Onesphore Nibigira précise d’abord qu’une image peut être une représentation visuelle : une photo, un dessin, des statues, etc. Pour lui, toute image véhicule un message. Ce photojournaliste ajoute que le message est différemment apprécié par les récepteurs. S’appuyant sur un sémioticien italien, M. Nibigira informe que le message n’est pas un paquet clos. « C’est un paquet ouvert qu’on renouvelle à chaque transmission ». Selon lui, s’il y a une image, il y a celle qui la voit et va le dire ou l’envoyer à quelqu’un d’autre. « J’ai vu une image d’un cadavre qui était ligoté ». Et puis le récepteur va transmettre à une autre personne la même image, mais avec la transformation du message. « J’ai vu une image d’un cadavre qui était déchiqueté ». Il fait savoir qu’avant d’arriver au dernier récepteur, le message aura été complètement déformé.

Onesphore Nibigira : « Les images choquantes peuvent contribuer à la prolifération des messages de haine ».
Pour Onesphore Nibigira, les images choquantes peuvent contribuer à la prolifération des messages de haine. « Par exemple, Si quelqu’un voit une image d’un cadavre d’un membre de la famille circuler dans des groupes WhatsApp ou sur tout autre réseau social, il sera choqué. Et, en lui, il peut développer un esprit de vengeance », montre-t-il. Dans le pays, les messages de haine peuvent contribuer à la longévité des conflits entre les communautés de différentes ethnies. Si je vois une image qui me choque, je peux dire au membre de ma famille que ce sont des personnes de telle ethnie qui ont fait cela. De ce membre de ma famille, cela peut s’élargir jusqu’au clan, à la région, à la religion et à l’ethnie. Il donne l’exemple de la CVR qui exhume les restes des êtres humains dans différentes provinces du pays. « Par exemple si les Hutus voient ces restes, elles se disent : vous voyez ce que les Tutsis nous ont fait en 1972 ? Nous allons nous venger.

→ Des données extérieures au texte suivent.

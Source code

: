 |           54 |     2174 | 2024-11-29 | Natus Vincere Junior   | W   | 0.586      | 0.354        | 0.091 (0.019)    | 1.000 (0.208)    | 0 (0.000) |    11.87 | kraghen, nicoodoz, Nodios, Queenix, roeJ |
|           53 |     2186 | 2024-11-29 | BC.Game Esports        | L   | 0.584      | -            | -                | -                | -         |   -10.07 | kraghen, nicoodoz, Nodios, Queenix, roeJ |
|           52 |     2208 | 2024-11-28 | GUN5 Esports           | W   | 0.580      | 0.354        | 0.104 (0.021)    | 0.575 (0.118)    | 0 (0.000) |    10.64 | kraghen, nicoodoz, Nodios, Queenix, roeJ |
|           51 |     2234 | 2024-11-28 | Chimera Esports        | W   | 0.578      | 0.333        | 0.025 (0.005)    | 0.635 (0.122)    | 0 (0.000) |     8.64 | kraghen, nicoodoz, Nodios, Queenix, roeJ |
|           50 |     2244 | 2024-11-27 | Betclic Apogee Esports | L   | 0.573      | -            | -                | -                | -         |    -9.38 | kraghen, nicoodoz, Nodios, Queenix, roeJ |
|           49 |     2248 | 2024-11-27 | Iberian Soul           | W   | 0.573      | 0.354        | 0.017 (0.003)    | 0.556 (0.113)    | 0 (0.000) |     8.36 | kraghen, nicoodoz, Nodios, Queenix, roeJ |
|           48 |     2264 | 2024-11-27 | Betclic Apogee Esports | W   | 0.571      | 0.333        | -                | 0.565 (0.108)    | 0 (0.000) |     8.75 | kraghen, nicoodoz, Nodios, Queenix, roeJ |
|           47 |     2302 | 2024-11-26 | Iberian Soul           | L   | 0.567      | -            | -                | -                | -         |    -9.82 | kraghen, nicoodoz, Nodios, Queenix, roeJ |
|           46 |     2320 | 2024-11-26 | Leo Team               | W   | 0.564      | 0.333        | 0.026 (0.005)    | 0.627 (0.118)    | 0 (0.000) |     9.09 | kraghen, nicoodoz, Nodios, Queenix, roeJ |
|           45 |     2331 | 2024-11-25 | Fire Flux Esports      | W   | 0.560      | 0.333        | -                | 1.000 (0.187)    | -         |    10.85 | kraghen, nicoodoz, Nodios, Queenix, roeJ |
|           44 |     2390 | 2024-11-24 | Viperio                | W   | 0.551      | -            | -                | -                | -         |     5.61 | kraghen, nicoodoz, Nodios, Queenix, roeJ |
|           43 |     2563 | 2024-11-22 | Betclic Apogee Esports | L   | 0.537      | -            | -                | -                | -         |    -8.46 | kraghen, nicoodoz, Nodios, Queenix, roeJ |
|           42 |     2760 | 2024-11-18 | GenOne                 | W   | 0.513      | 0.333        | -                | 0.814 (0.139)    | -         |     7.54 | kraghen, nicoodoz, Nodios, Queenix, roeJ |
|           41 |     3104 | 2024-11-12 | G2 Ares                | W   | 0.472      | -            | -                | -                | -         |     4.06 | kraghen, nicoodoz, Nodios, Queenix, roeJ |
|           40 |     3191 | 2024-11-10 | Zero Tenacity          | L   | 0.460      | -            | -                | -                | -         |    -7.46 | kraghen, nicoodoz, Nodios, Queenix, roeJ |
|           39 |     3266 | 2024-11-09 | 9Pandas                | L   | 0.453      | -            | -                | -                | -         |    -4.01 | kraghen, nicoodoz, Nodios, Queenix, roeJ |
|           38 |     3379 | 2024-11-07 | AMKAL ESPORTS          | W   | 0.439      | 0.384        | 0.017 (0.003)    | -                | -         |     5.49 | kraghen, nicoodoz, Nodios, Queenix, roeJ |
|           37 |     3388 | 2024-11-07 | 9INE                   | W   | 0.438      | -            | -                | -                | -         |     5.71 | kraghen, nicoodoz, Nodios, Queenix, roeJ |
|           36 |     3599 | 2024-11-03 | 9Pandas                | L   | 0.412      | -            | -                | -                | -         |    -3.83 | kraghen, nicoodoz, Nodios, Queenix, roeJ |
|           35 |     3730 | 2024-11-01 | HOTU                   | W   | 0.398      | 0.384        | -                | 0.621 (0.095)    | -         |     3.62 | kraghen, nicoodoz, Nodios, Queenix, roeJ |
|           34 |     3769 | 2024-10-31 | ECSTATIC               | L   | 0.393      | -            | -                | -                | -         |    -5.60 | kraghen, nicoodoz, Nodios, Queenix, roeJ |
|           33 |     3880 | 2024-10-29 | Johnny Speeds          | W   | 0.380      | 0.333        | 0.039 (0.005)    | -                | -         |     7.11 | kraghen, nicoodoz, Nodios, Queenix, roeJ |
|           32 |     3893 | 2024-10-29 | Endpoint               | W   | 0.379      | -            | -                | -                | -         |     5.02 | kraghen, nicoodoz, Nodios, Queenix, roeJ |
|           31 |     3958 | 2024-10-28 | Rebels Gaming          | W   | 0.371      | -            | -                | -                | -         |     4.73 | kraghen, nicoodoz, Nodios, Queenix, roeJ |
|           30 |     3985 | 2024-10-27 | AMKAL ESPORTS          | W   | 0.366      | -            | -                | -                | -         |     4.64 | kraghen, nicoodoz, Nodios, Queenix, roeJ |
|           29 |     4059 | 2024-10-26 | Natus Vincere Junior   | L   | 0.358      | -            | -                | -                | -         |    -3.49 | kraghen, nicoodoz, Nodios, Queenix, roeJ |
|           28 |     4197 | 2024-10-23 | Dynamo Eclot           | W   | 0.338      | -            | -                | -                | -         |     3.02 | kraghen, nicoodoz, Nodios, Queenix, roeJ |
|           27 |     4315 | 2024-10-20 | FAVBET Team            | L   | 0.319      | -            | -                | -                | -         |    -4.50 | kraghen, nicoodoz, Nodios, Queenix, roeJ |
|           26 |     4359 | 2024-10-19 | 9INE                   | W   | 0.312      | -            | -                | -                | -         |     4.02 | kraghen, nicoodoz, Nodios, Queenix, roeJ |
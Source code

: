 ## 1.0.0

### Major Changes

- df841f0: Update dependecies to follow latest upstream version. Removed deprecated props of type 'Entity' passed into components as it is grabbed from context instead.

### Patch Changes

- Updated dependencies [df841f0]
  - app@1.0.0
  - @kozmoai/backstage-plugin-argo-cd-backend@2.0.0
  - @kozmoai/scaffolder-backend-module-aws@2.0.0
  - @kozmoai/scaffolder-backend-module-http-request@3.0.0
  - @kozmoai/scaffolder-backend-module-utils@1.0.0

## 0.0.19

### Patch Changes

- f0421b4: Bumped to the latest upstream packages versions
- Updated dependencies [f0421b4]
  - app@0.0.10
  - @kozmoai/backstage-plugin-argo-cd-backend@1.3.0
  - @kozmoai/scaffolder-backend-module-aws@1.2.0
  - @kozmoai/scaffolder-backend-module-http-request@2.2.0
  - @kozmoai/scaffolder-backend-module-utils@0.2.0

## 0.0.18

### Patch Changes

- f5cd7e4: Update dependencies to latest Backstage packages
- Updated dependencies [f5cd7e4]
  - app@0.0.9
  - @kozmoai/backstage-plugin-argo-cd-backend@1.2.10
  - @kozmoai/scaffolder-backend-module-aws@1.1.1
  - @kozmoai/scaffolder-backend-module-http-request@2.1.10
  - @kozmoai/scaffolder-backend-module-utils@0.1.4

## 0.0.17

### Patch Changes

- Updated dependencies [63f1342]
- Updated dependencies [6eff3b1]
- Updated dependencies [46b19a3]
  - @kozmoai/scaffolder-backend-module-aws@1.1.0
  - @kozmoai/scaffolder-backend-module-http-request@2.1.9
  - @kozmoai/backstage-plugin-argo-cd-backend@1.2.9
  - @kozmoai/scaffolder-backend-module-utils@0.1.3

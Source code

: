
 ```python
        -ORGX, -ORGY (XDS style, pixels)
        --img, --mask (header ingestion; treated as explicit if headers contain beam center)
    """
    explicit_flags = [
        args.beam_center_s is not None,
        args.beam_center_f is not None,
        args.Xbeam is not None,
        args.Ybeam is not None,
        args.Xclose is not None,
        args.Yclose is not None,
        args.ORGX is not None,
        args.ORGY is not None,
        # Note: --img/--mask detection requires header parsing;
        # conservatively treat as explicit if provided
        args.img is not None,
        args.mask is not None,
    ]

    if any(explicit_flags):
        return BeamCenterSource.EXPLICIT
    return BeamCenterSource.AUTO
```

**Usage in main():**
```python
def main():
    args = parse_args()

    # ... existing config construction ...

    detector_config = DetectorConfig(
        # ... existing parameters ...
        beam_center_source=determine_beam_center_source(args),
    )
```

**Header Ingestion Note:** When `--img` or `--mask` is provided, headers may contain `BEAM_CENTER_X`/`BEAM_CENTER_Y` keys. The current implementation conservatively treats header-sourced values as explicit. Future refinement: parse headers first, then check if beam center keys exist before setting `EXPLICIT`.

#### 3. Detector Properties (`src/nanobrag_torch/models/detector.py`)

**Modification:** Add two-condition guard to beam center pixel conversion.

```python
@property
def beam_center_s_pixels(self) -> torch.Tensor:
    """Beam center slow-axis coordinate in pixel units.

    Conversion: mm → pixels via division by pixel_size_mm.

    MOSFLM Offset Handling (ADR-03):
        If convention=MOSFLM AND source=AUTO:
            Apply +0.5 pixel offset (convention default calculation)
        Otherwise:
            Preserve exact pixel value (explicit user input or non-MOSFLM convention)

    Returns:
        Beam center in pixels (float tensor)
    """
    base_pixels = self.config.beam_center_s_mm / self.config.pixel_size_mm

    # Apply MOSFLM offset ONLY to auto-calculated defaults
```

Si les Tutsis répliquaient: vous voyez le cimetière de Bugendana ? ce sont les Hutus qui nous ont tué. Nous devons nous venger ». Cela provoque la haine. A partir des messages de haine, on peut aller jusqu’à la vendetta. Et même si ce n’était pas une vendetta comme telle, nous l’avons vécu avec les cycles de violence. Certains groupes sociaux deviennent bourreaux, d’autres victimes et vice-versa, explique Nibigira.
« Il faut effacer les images choquantes »
« Si tu vois une image choquante, un cadavre sur la rue ou ailleurs, pourquoi la photographier ? Pour quel motif ? », se demande Nibigira. Pour l’envoyer à la police ou pour une éventuelle autopsie c’est un bon signe, affirme-t-il. Le photojournaliste recommande de ne jamais partager une image choquante avec quelqu’un d’autre ou sur les réseaux sociaux ou dans des groupes WhatsApp. Il ne faut pas l’envoyer. Vous imaginez comment va se sentir celui qui voit une image de son enfant, de sa mère, de son cousin, … circuler dans les groupes ? ». Et si tu reçois une telle photo, M. Nibigira propose de ne pas la partager et de l’effacer surtout.